A reader sent me a link to an article from this month’s the Atlantic, “Where Masturbation and Homosexuality Do Not Exist” about a couple of tribes in Africa who view sex as an exclusively procreative exercise and consequently do not masturbate or engage in homosexual acts. Or so they claim. From the article:
In both cultures, men and women view sexual intercourse as a kind of “work of the night.” The purpose of this work is the production of children — a critical matter in an area with a very high infant mortality rate. Semen is understood by the Aka and Ngandu to be necessary not only to conception, but also to fetal development. A woman who is already pregnant will see having intercourse as contributing to the health of her fetus.
As you might have guessed, I’m more than a little skeptical of the claims, as this blog often considers issues of masturbation and homosexuality, as evidenced by the posts Where Would You Masturbate in Public? and What a Pathetic Lesbian I Would Be. If I were a member of the Aka or Ngandu tribes, I would find myself with precious little to write about, since they claim to not be diddling themselves or buggering each other.
But as I said, I don’t believe it. For one thing, I’m suspicious of all research and researchers, because there is always an agenda. The agenda isn’t necessarily nefarious, with little nerds and nerdettes in glasses and white lab coats plotting world domination. Rather they’re mostly motivated by getting funding for their work, so that maybe they can stop eating SpaghettiOs® out of the can over the washroom sink and dream about a nice dinner out once in a while at, let’s say, an Applebee’s. The question “What outrageous claim can I make about my research that might interest someone in funding it?” dominates their thinking, and I can say that the hypothesis that masturbation and homosexuality are not “natural” to the human condition would open up a lot of deep pockets here in the US, and possibly elsewhere in the world (I’m looking at you, Pope Benedict XVI).
One last thing about this homosexual stuff: a modern anthropologist dropped into ancient Greece would
find that the men of that civilization did not consider themselves to be “homosexual” and yet young Hermolycus could not bend over to pick up a dropped drachma in the street without covering his backside with both hands. The ancient Greek understanding of homosexuality and our 21st century understanding of homosexuality just are not the same, and that may be what is going on here with the Aka and Ngandu tribes.

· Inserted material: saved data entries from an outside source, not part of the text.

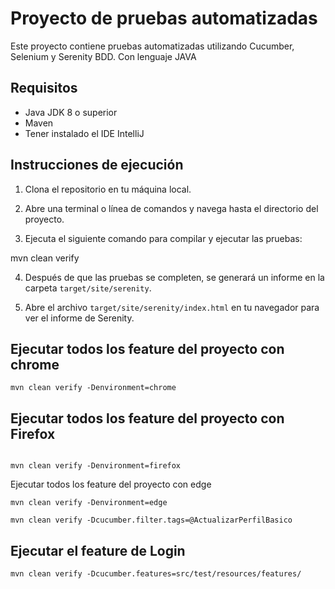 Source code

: # Proyecto de pruebas automatizadas

Este proyecto contiene pruebas automatizadas utilizando Cucumber, Selenium y Serenity BDD. Con lenguaje JAVA

## Requisitos

- Java JDK 8 o superior
- Maven
- Tener instalado el IDE IntelliJ

## Instrucciones de ejecución

1. Clona el repositorio en tu máquina local.

2. Abre una terminal o línea de comandos y navega hasta el directorio del proyecto.

3. Ejecuta el siguiente comando para compilar y ejecutar las pruebas:

mvn clean verify


4. Después de que las pruebas se completen, se generará un informe en la carpeta `target/site/serenity`.

5. Abre el archivo `target/site/serenity/index.html` en tu navegador para ver el informe de Serenity.

## Ejecutar todos los feature del proyecto con chrome

```
mvn clean verify -Denvironment=chrome
```
## Ejecutar todos los feature del proyecto con Firefox

```

mvn clean verify -Denvironment=firefox
```
Ejecutar todos los feature del proyecto con edge

```
mvn clean verify -Denvironment=edge
```

```
mvn clean verify -Dcucumber.filter.tags=@ActualizarPerfilBasico

```

## Ejecutar el feature de Login
```
mvn clean verify -Dcucumber.features=src/test/resources/features/
```
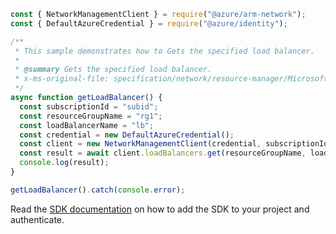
 ```javascript
const { NetworkManagementClient } = require("@azure/arm-network");
const { DefaultAzureCredential } = require("@azure/identity");

/**
 * This sample demonstrates how to Gets the specified load balancer.
 *
 * @summary Gets the specified load balancer.
 * x-ms-original-file: specification/network/resource-manager/Microsoft.Network/stable/2021-05-01/examples/LoadBalancerGet.json
 */
async function getLoadBalancer() {
  const subscriptionId = "subid";
  const resourceGroupName = "rg1";
  const loadBalancerName = "lb";
  const credential = new DefaultAzureCredential();
  const client = new NetworkManagementClient(credential, subscriptionId);
  const result = await client.loadBalancers.get(resourceGroupName, loadBalancerName);
  console.log(result);
}

getLoadBalancer().catch(console.error);
```

Read the [SDK documentation](https://github.com/Azure/azure-sdk-for-js/blob/%40azure%2Farm-network_27.0.0/sdk/network/arm-network/README.md) on how to add the SDK to your project and authenticate.

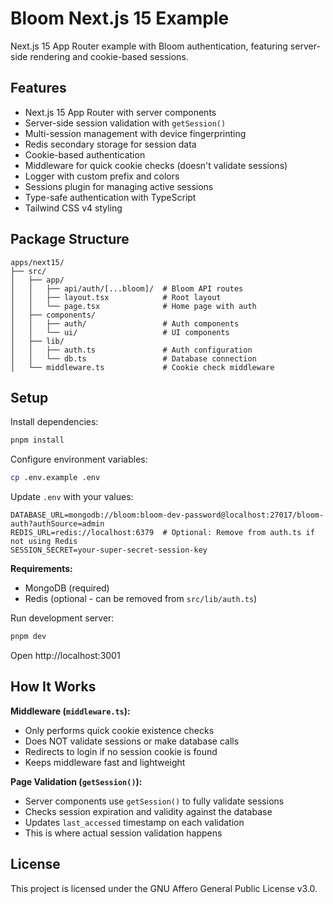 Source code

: # Bloom Next.js 15 Example

Next.js 15 App Router example with Bloom authentication, featuring server-side rendering and cookie-based sessions.

## Features

- Next.js 15 App Router with server components
- Server-side session validation with `getSession()`
- Multi-session management with device fingerprinting
- Redis secondary storage for session data
- Cookie-based authentication
- Middleware for quick cookie checks (doesn't validate sessions)
- Logger with custom prefix and colors
- Sessions plugin for managing active sessions
- Type-safe authentication with TypeScript
- Tailwind CSS v4 styling

## Package Structure

```
apps/next15/
├── src/
│   ├── app/
│   │   ├── api/auth/[...bloom]/  # Bloom API routes
│   │   ├── layout.tsx            # Root layout
│   │   └── page.tsx              # Home page with auth
│   ├── components/
│   │   ├── auth/                 # Auth components
│   │   └── ui/                   # UI components
│   ├── lib/
│   │   ├── auth.ts               # Auth configuration
│   │   └── db.ts                 # Database connection
│   └── middleware.ts             # Cookie check middleware
```

## Setup

Install dependencies:

```bash
pnpm install
```

Configure environment variables:

```bash
cp .env.example .env
```

Update `.env` with your values:

```env
DATABASE_URL=mongodb://bloom:bloom-dev-password@localhost:27017/bloom-auth?authSource=admin
REDIS_URL=redis://localhost:6379  # Optional: Remove from auth.ts if not using Redis
SESSION_SECRET=your-super-secret-session-key
```

**Requirements:**
- MongoDB (required)
- Redis (optional - can be removed from `src/lib/auth.ts`)

Run development server:

```bash
pnpm dev
```

Open http://localhost:3001

## How It Works

**Middleware (`middleware.ts`):**
- Only performs quick cookie existence checks
- Does NOT validate sessions or make database calls
- Redirects to login if no session cookie is found
- Keeps middleware fast and lightweight

**Page Validation (`getSession()`):**
- Server components use `getSession()` to fully validate sessions
- Checks session expiration and validity against the database
- Updates `last_accessed` timestamp on each validation
- This is where actual session validation happens

## License

This project is licensed under the GNU Affero General Public License v3.0.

Anyway, what strikes me as most bizarre about the Aka and Ngandu is not the part about not masturbating or being attracted to members of their own sex. No, what strikes me as most bizarre, being a First World woman, is that they fervently hope conception takes place when they have sex! That goes against everything I’ve ever been taught and believe in! Let’s imagine a sex researcher from the Aka or Ngandu tribes who decides to come to suburban Philadelphia to observe and document American culture and societal norms.
Me: So I take this pill to make sure I don’t get pregnant. And there are some women who wear patches on their skin, and that keeps them from getting knocked up. Oh yeah, and men use these things we call rubbers–
Aka/Ngandu Anthropologist: Let me see if I understand you. You have sex and then you do all of these things to ensure you don’t have a baby?
Me: That’s right.
Aka/Ngandu: I don’t mean to disrespect you or your people, but do you even understand the point of having sex?
Me: Of course I do! It’s to get him to stay with me forever, and never, ever look at another woman. And orgasms.
Aka/Ngandu Anthropologist: No, I’m afraid that’s not correct. You see, sex is the method through which humans combine our DNA and reproduce, thus ensuring the continuation of our species. Reproduction is the most basic biological urge, and your native customs and practices strike me as, well, abberant!
Me: Oh, that can’t be right. It has to be about more than just reproduction, because otherwise how do you explain jacking off and lesbians?
Aka/Ngandu Anthropologist: (head explodes) Whaaaaat???!!!??
On that note, let me end this post by sending out early birthday wishes to the great American anthropologist, Margaret Mead, born here in my adopted hometown, Doylestown, Pennsylvania, on December 14, 1901. Happy Birthday, Margaret.